Stored records:
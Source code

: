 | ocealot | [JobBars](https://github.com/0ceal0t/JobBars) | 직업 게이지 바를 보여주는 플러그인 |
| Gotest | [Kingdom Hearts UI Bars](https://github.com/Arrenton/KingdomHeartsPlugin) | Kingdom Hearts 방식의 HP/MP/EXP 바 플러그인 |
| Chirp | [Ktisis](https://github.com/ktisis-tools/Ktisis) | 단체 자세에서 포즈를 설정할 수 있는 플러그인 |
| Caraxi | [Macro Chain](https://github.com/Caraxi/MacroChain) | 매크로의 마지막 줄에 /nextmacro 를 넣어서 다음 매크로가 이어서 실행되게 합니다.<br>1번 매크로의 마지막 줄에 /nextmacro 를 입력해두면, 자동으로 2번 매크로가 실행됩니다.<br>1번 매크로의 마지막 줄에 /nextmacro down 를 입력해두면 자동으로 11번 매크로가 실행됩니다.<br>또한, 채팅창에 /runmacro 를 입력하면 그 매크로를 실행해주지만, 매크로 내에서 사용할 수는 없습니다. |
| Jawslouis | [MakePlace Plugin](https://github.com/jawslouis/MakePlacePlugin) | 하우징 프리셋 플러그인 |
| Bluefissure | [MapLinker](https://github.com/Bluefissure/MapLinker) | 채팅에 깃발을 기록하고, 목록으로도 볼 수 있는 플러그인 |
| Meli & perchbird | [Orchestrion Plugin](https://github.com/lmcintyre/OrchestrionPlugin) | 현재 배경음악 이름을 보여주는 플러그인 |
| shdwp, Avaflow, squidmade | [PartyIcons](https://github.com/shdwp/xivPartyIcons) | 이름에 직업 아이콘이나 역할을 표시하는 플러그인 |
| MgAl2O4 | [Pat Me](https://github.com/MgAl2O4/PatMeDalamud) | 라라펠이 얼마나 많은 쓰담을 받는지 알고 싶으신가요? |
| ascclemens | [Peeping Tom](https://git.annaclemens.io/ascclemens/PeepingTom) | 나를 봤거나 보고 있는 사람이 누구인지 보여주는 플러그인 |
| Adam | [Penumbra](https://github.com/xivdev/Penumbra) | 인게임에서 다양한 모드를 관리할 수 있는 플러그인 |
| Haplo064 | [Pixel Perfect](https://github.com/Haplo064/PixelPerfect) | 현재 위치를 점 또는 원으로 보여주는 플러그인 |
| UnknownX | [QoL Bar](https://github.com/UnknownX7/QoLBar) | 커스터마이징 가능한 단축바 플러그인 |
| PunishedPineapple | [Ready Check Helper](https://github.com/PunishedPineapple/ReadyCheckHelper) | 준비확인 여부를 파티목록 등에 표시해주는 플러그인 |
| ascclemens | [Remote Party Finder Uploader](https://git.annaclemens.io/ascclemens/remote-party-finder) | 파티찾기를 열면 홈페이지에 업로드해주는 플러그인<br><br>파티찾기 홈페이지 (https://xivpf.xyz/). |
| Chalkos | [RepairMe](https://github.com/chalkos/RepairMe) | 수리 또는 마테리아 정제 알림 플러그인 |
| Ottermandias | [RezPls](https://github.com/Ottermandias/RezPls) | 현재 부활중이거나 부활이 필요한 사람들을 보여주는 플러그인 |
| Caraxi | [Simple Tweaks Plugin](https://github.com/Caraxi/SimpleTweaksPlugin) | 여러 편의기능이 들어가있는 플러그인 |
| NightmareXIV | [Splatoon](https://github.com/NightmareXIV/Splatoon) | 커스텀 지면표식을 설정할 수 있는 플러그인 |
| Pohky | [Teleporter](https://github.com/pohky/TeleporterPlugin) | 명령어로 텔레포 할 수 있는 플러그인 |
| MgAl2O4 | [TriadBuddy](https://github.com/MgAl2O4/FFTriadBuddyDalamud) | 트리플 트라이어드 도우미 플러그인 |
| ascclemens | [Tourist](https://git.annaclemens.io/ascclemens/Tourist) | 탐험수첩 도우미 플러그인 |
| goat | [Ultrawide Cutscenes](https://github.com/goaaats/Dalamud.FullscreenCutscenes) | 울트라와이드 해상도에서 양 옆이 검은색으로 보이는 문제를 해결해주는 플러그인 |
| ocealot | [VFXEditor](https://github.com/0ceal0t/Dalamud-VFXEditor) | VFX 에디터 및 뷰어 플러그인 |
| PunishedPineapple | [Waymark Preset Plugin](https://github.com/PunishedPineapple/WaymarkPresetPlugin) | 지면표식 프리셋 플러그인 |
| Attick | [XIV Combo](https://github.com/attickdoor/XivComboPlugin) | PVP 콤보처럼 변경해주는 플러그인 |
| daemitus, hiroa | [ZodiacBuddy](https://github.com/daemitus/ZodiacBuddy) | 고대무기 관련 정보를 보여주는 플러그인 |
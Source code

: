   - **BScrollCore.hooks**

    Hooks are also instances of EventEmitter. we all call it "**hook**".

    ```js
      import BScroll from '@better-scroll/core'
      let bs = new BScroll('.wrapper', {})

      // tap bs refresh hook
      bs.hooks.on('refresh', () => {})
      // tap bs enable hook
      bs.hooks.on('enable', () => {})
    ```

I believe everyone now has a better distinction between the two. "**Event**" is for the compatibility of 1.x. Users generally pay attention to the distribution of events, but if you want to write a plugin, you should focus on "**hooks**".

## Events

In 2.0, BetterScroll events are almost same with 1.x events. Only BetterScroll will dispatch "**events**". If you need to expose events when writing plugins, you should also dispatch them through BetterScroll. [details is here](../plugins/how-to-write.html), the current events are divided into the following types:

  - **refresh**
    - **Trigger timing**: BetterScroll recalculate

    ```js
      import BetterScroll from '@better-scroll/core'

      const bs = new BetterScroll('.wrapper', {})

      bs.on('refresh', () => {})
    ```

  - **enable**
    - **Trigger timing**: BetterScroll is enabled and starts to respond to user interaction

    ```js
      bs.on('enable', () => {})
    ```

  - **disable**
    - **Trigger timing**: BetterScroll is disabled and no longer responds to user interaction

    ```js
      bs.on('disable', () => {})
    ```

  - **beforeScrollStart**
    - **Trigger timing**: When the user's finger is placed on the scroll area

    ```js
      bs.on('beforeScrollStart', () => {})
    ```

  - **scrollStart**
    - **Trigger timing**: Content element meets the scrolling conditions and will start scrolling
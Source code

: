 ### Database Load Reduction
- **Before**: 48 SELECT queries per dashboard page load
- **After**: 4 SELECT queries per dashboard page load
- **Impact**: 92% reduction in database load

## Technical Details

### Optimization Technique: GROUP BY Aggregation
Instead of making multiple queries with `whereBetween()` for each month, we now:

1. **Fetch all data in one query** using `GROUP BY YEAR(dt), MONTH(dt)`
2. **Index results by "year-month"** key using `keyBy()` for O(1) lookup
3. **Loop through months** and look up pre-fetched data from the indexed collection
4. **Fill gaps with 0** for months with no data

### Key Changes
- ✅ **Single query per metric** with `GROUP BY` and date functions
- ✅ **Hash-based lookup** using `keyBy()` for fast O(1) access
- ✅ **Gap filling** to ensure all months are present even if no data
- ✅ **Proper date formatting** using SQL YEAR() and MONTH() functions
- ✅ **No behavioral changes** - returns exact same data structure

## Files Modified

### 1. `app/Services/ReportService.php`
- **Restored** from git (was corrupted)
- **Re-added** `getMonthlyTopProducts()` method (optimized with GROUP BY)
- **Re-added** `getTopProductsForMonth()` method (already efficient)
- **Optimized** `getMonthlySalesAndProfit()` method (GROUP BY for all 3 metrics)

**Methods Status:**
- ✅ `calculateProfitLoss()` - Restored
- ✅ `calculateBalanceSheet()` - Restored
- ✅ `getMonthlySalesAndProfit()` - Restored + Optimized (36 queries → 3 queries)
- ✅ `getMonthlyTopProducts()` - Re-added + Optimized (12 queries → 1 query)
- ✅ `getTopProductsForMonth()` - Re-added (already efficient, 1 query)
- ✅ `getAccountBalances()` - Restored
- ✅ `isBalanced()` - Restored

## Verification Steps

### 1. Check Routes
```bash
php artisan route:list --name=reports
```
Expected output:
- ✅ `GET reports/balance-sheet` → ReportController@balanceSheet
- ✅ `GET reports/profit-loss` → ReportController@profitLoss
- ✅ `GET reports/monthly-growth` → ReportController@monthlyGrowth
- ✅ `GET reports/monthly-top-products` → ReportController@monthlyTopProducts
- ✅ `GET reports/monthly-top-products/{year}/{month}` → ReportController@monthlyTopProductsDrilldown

### Action item
For each line above that contains the word "will", copy that line.

### Expected answer
In 2.0, BetterScroll events are almost same with 1.x events. Only BetterScroll will dispatch "**events**". If you need to expose events when writing plugins, you should also dispatch them through BetterScroll. [details is here](../plugins/how-to-write.html), the current events are divided into the following types:
    - **Trigger timing**: Content element meets the scrolling conditions and will start scrolling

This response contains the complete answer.